WASHINGTON (AP) — The Supreme Court has ruled that corporations may invest freely to support or oppose candidates for president and Congress, easing decades-old limits on their participation in federal campaigns.
By a 5-4 vote, the court on Thursday overturned a 20-year-old ruling that told corporations might be prohibited from using cash from their general treasuries to buy their own campaign ads. The measure, which almost definitely will also enable labor unions to take part more freely in campaigns, threatens similar limits imposed by 24 states.
It leaves in place a prohibition on direct contributions to candidates from corporations and unions.
Critics of the stricter limits have argued that they amount to an unconstitutional restraint of free speech, and the court majority apparently agreed.
“The censorship we now confront is extensive in its reach,” Justice Anthony Kennedy told in his majority point of view, joined by his 4 more conservative colleagues.
However, Justice John Paul Stevens, dissenting from the main holding, told, “The court’s ruling threatens to undermine the integrity of elected institutions around the nation.”
Justices Ruth Bader Ginsburg, Stephen Breyer and Sonia Sotomayor joined Stevens’ dissent, parts of which he read aloud in the courtroom.
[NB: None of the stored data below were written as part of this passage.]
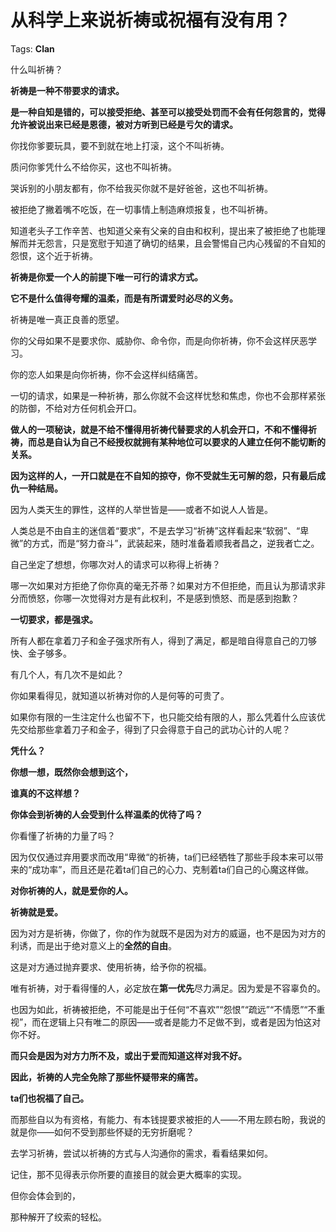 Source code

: # 从科学上来说祈祷或祝福有没有用？

Tags: **Clan**

什么叫祈祷？

**祈祷是一种不带要求的请求。**

**是一种自知是错的，可以接受拒绝、甚至可以接受处罚而不会有任何怨言的，觉得允许被说出来已经是恩德，被对方听到已经是亏欠的请求。**

你找你爹要玩具，要不到就在地上打滚，这个不叫祈祷。

质问你爹凭什么不给你买，这也不叫祈祷。

哭诉别的小朋友都有，你不给我买你就不是好爸爸，这也不叫祈祷。

被拒绝了撇着嘴不吃饭，在一切事情上制造麻烦报复，也不叫祈祷。

知道老头子工作辛苦、也知道父亲有父亲的自由和权利，提出来了被拒绝了也能理解而并无怨言，只是宽慰于知道了确切的结果，且会警惕自己内心残留的不自知的怨恨，这个近于祈祷。

**祈祷是你爱一个人的前提下唯一可行的请求方式。**

**它不是什么值得夸耀的温柔，而是有所谓爱时必尽的义务。**

祈祷是唯一真正良善的愿望。

你的父母如果不是要求你、威胁你、命令你，而是向你祈祷，你不会这样厌恶学习。

你的恋人如果是向你祈祷，你不会这样纠结痛苦。

一切的请求，如果是一种祈祷，那么你就不会这样忧愁和焦虑，你也不会那样紧张的防御，不给对方任何机会开口。

**做人的一项秘诀，就是不给不懂得用祈祷代替要求的人机会开口，不和不懂得祈祷，而总是自认为自己不经授权就拥有某种地位可以要求的人建立任何不能切断的关系。**

**因为这样的人，一开口就是在不自知的掠夺，你不受就生无可解的怨，只有最后成仇一种结局。**

因为人类天生的罪性，这样的人举世皆是——或者不如说人人皆是。

人类总是不由自主的迷信着“要求”，不是去学习“祈祷”这样看起来“软弱”、“卑微”的方式，而是“努力奋斗”，武装起来，随时准备着顺我者昌之，逆我者亡之。

自己坐定了想想，你哪次对人的请求可以称得上祈祷？

哪一次如果对方拒绝了你你真的毫无芥蒂？如果对方不但拒绝，而且认为那请求非分而愤怒，你哪一次觉得对方是有此权利，不是感到愤怒、而是感到抱歉？

**一切要求，都是强求。**

所有人都在拿着刀子和金子强求所有人，得到了满足，都是暗自得意自己的刀够快、金子够多。

有几个人，有几次不是如此？

你如果看得见，就知道以祈祷对你的人是何等的可贵了。

如果你有限的一生注定什么也留不下，也只能交给有限的人，那么凭着什么应该优先交给那些拿着刀子和金子，得到了只会得意于自己的武功心计的人呢？

**凭什么？**

**你想一想，既然你会想到这个，**

**谁真的不这样想？**

**你体会到祈祷的人会受到什么样温柔的优待了吗？**

你看懂了祈祷的力量了吗？

因为仅仅通过弃用要求而改用“卑微“的祈祷，ta们已经牺牲了那些手段本来可以带来的“成功率”，而且还是花着ta们自己的心力、克制着ta们自己的心魔这样做。

**对你祈祷的人，就是爱你的人。**

**祈祷就是爱。**

因为对方是祈祷，你做了，你的作为就既不是因为对方的威逼，也不是因为对方的利诱，而是出于绝对意义上的**全然的自由**。

这是对方通过抛弃要求、使用祈祷，给予你的祝福。

唯有祈祷，对于看得懂的人，必定放在**第一优先**尽力满足。因为爱是不容辜负的。

也因为如此，祈祷被拒绝，不可能是出于任何“不喜欢”“怨恨”“疏远”“不情愿”“不重视”，而在逻辑上只有唯二的原因——或者是能力不足做不到，或者是因为怕这对你不好。

**而只会是因为对方力所不及，或出于爱而知道这样对我不好。**

**因此，祈祷的人完全免除了那些怀疑带来的痛苦。**

**ta们也祝福了自己。**

而那些自以为有资格，有能力、有本钱提要求被拒的人——不用左顾右盼，我说的就是你——如何不受到那些怀疑的无穷折磨呢？

去学习祈祷，尝试以祈祷的方式与人沟通你的需求，看看结果如何。

记住，那不见得表示你所要的直接目的就会更大概率的实现。

但你会体会到的，

那种解开了绞索的轻松。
The justices additionally struck down component of the landmark McCain-Feingold campaign finance bill that barred union- and corporate-paid issue ads in the closing days of choice campaigns.
Advocates of powerful campaign finance regulations have prognosticated that a court ruling contrary the limits would conduct to a flood of corporate and union cash in federal campaigns as early as this year’s midterm congressional choices.
The measure, written by Justice Anthony Kennedy, removes limits on autonomous expenditures that aren’t coordinated with candidates’ campaigns.
The case also doesn’t affect political action committees, which mushroomed after post-Watergate laws set the first limits on contributions by individuals to candidates. Corporations, unions and others may originate PACs to contribute absolutely to candidates, but they must be funded with voluntary contributions from workers, members and other individuals, not by corporate or union treasuries.